Let me state this upfront: Hollywood today sucks.
Studios no longer wish aspire to make quality films with quality talent. Sure, you have both critically and commercially successful tentpoles like The Dark Knight, The Avengers, and Avatar, however; these are more of an aberration than a common occurrence. You would be hard pressed to name at least ten more films in the past decade that fit that criteria with universal acceptance. Again, that's universal acceptance - as in everyone would agree - no questions asked.
Which leads to what David Denby - a film critic for The New Yorker stated in his new book, 'Do Movies Have a Future?'.
Denby goes on the offensive, stating studios today have 'lost their soul' and have become nothing more than 'profit obsessed.' He also - controversially - rips both Christopher Nolan's Dark Knight Trilogy as well as this past summer's The Avengers.
Speaking of Nolan - who he states is a fan of his earlier work with Memento - and his recent Batman film, The Dark Knight Rises, Denby writes, “I can’t tell if he’s against terrorism or is a terrorist, I felt terrorized myself. The plot didn’t make sense in time or space and wasn’t sequential. Acts didn’t have consequences ... I don’t know what comment he’s making in ‘Inception,’ it seems to be mainly about his own working style.”

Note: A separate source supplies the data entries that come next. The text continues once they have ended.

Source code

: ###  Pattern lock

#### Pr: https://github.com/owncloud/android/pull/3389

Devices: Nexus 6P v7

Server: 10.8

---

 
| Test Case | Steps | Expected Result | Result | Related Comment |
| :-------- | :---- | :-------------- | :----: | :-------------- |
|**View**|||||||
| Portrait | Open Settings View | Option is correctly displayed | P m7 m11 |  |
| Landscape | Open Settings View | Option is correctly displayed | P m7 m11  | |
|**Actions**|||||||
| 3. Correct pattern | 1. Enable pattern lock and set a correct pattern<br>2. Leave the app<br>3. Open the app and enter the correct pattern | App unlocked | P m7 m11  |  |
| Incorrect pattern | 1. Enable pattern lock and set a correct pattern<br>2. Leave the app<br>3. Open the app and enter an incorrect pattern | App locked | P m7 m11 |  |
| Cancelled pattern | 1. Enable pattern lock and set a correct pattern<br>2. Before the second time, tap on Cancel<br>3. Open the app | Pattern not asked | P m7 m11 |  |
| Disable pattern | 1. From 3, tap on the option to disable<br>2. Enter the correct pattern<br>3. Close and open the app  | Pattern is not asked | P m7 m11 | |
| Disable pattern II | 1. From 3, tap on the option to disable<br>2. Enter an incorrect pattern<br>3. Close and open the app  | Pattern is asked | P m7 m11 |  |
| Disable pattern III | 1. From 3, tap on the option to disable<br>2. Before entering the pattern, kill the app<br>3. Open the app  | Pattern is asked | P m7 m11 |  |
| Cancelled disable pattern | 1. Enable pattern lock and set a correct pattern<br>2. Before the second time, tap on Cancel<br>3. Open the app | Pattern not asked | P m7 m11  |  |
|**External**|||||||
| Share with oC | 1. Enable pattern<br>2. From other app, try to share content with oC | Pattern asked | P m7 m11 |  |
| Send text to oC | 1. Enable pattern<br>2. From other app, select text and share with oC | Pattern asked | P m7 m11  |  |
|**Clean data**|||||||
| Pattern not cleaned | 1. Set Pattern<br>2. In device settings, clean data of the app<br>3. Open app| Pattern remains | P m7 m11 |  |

As for the studio system and it's current obsession with dishing out comic-book movies, Denby has this to say:
“I’m not sure they’re creating an adult audience with Batman and 'The Avengers' parts seven, eight, nine and 10," he told TheWrap. "After five sequels, I’m not sure there will be any interest in seeing a man and woman talking at a table, which may be the most exciting kind of drama, but you have to cultivate a taste for that kind of complexity.”
Finally, while speaking in terms of the overall change in the culture of Hollywood that started in the 1980s when conglomerates started buying out studios, Denby writes:
“The big studios have broken their unspoken, unwritten contract with America, to offer some version of the country’s soul,” Denby said. “Instead there is more and more fantasy and more and more pixilated fighting in the dead air of digital space.”
While there is more of Denby's certainly controversial opinion of today's film world (which you can read more at the link below), I certainly see where he is coming from - yet at the same time - I don't.
I agree 100% that in terms of the crap Hollywood dishes out on a yearly basis, there is about a 1 in 10 ratio that the films are both culturally and critically accepted as quality filmmaking.
However, to state films should be made solely to tap into our current society's culture is in itself ridiculous.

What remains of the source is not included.